One day he happened to pass near a church building. He noticed that the sign out front was in English. The following Sunday, he attended services at that small church. The young man wanted his mother to know that he had found a church to attend. He stood in front of the building and asked one of the church members to take his picture. He sent the picture to his mother. A copy of that photograph accompanies this column.

But there is more to that photo than meets the eye. Look carefully. There is the young soldier posing in front of the church sign. Also there is a young lady passing behind him as the photo is snapped. She is entering the church building completely unaware of the posing soldier and he is totally unaware of her. Now, here is the neat thing. Three years later, the young soldier married that young lady.

Actually they did not meet at church. This transpired a few weeks later in a library at Fort Clayton, Panama Canal Zone. How so? It was a Friday evening and all of the young man’s buddies went barhopping in town. He wanted to go with them but his mother’s voice kept saying, “Go to a library and read a book or listen to music in their record room.”

So the young man went to the Fort Clayton library. He browsed through the books looking for something of interest. Then he saw her. The young lady from church. She sat at a table working on homework for school. He approached her and asked, “Can you solve algebra equations and drink a Coke at the same time?” She smiled and he sat down.

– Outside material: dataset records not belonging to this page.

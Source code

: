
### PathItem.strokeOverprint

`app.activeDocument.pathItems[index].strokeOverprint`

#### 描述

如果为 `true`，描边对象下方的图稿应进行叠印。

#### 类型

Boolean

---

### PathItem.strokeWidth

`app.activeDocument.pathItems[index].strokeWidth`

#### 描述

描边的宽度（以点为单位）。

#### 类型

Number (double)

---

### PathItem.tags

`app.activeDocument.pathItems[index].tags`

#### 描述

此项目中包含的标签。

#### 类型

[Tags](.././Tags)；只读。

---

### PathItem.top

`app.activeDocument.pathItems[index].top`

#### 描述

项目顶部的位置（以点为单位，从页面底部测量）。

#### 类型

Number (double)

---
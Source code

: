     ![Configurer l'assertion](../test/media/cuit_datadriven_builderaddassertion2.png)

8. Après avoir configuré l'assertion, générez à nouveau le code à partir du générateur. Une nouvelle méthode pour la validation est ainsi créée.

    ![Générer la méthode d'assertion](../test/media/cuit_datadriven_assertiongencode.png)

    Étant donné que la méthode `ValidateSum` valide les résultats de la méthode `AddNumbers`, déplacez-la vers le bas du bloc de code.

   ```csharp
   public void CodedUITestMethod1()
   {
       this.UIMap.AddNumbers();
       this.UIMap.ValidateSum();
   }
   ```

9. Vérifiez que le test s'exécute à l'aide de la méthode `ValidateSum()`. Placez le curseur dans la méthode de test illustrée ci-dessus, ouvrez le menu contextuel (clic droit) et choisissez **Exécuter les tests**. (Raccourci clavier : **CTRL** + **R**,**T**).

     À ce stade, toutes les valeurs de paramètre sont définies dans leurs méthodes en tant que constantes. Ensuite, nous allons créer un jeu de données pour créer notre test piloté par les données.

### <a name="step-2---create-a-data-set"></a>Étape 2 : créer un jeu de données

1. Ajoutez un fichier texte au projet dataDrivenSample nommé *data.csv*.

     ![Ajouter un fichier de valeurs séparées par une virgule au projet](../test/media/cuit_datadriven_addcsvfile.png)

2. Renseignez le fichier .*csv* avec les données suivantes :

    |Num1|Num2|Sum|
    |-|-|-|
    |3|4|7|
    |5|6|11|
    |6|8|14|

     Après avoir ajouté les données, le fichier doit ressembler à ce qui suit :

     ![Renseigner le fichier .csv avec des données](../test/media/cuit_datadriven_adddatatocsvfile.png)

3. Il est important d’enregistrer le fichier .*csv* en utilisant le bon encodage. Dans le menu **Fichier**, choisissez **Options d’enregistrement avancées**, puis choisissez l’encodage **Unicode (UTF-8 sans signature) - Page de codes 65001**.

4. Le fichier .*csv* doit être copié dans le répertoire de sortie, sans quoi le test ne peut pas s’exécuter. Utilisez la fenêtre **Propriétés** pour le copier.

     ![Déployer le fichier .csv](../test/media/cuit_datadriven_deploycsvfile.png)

Many would think this might be the beginning of the love story. Others would think that the photograph in front of the church building marked the beginning. But I know that this story began long before the library meeting or the day of the photo. This story began with the prayers of a mother for her son as he left home to seek his fortune.

The young man and the young lady just celebrated their 45th wedding anniversary and they know that with their strong faith in God, they will live happily ever after.